April 27, 2010
Troy Media Special Report: The food we eat- Part 1, Part 2, Part 3
NEW YORK, April 27, 2010/ Troy Media/ – Nobody wants to hear bad news.
It took decades, countless studies, frightening real-life sagas and legislation to convince consumers that cigarette smoking could kill them. Even then, it hasn’t stopped enough people from smoking to put any of the giant cigarette companies out of business.
It’s no surprise that it will take several decades to drive home the fact that most of the meat – beef, pork and chicken – sold in supermarkets and butcher shops is unhealthy and that the methods used to feed, house and slaughter the animals are doing untold damage to the environment, not to mention treating the animals cruelly.
Disturbing facts
These disturbing facts are brought home in the recently published Animal Factory , a meticulously researched expose of the industrial animal farming industry by journalist David Kirby.
If consumers only read – and believed — the statistics compiled by Kirby, they’d be horrified, and would think twice about buying the packaged meat products neatly displayed in supermarkets’ refrigerated cases. It only looks good enough to eat.
The culprits, says Kirby, are the sprawling, high-tech megafarms housing hundreds of thousands of cows, pigs, chickens, and turkeys. These massive compounds are called concentrated animal feeding operations, or CAFOs, by government and industry. Packed tightly together, the animals are fattened and readied for slaughter.
Unlike traditional factories, there are no smokestacks or refineries. But there is pollution and contamination.
The result is that they’re a threat to human health and the environment. The numbers prove it.
Consider the adverse effects that factory farming has had on human health:
And the effects on the environment are just as scary:
Out-of-control monopoly
One of the most disturbing statistics of Animal Factory is that 2 per cent of the population produces 100 per cent of the food.
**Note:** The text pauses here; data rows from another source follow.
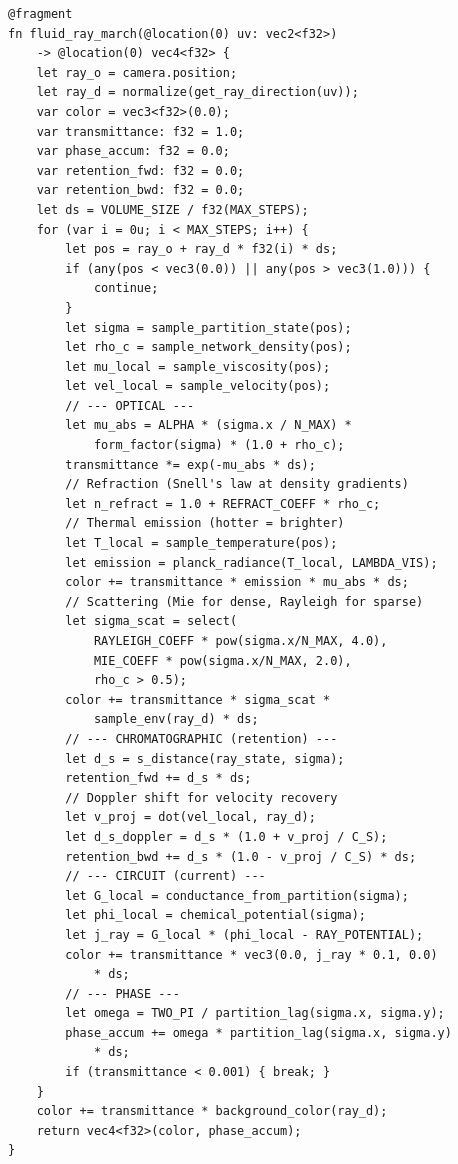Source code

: \documentclass[twocolumn,10pt,a4paper]{article}
\theoremstyle{plain}
\theoremstyle{definition}
\theoremstyle{remark}
\begin{document}
\begin{lstlisting}[style=wgsl,caption={Pass 3: Fluid Ray March (WGSL)}]
@fragment
fn fluid_ray_march(@location(0) uv: vec2<f32>)
    -> @location(0) vec4<f32> {
    let ray_o = camera.position;
    let ray_d = normalize(get_ray_direction(uv));
    var color = vec3<f32>(0.0);
    var transmittance: f32 = 1.0;
    var phase_accum: f32 = 0.0;
    var retention_fwd: f32 = 0.0;
    var retention_bwd: f32 = 0.0;
    let ds = VOLUME_SIZE / f32(MAX_STEPS);
    for (var i = 0u; i < MAX_STEPS; i++) {
        let pos = ray_o + ray_d * f32(i) * ds;
        if (any(pos < vec3(0.0)) || any(pos > vec3(1.0))) {
            continue;
        }
        let sigma = sample_partition_state(pos);
        let rho_c = sample_network_density(pos);
        let mu_local = sample_viscosity(pos);
        let vel_local = sample_velocity(pos);
        // --- OPTICAL ---
        let mu_abs = ALPHA * (sigma.x / N_MAX) *
            form_factor(sigma) * (1.0 + rho_c);
        transmittance *= exp(-mu_abs * ds);
        // Refraction (Snell's law at density gradients)
        let n_refract = 1.0 + REFRACT_COEFF * rho_c;
        // Thermal emission (hotter = brighter)
        let T_local = sample_temperature(pos);
        let emission = planck_radiance(T_local, LAMBDA_VIS);
        color += transmittance * emission * mu_abs * ds;
        // Scattering (Mie for dense, Rayleigh for sparse)
        let sigma_scat = select(
            RAYLEIGH_COEFF * pow(sigma.x/N_MAX, 4.0),
            MIE_COEFF * pow(sigma.x/N_MAX, 2.0),
            rho_c > 0.5);
        color += transmittance * sigma_scat *
            sample_env(ray_d) * ds;
        // --- CHROMATOGRAPHIC (retention) ---
        let d_s = s_distance(ray_state, sigma);
        retention_fwd += d_s * ds;
        // Doppler shift for velocity recovery
        let v_proj = dot(vel_local, ray_d);
        let d_s_doppler = d_s * (1.0 + v_proj / C_S);
        retention_bwd += d_s * (1.0 - v_proj / C_S) * ds;
        // --- CIRCUIT (current) ---
        let G_local = conductance_from_partition(sigma);
        let phi_local = chemical_potential(sigma);
        let j_ray = G_local * (phi_local - RAY_POTENTIAL);
        color += transmittance * vec3(0.0, j_ray * 0.1, 0.0)
            * ds;
        // --- PHASE ---
        let omega = TWO_PI / partition_lag(sigma.x, sigma.y);
        phase_accum += omega * partition_lag(sigma.x, sigma.y)
            * ds;
        if (transmittance < 0.001) { break; }
    }
    color += transmittance * background_color(ray_d);
    return vec4<f32>(color, phase_accum);
}
\end{lstlisting}
\end{document}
Hard numbers, however, take on a powerful meaning if there is a disturbing human connection. It’s when real people — hardworking men and women trying to raise families and earn a decent living — are affected by horrific events that not only threaten their livelihoods and lifestyles but their health as well that Kirby’s investigative saga becomes frightenly real.
By spotlighting three American families – one in Washington state’s Yakima Valley, one in Illinois, and another in North Carolina – the author put a human spin on atrocious nationwide food processing methods.
Most of the families in these communities are farmers, and all of them were negatively impacted by industrial food processing plants. The family in Washington, for example, spent decades farming cherries and other fruits. When the mega-dairies rapidly dominated the farming arena in the late 1980s, the landscape quickly changed. Suddenly, there were serious pollution problems, the offensive smell of cow waste infiltrated homes, and the giant waste lagoons that hold liquefied manure leeched into the ground, resulting in high levels of nitrates in the ground water.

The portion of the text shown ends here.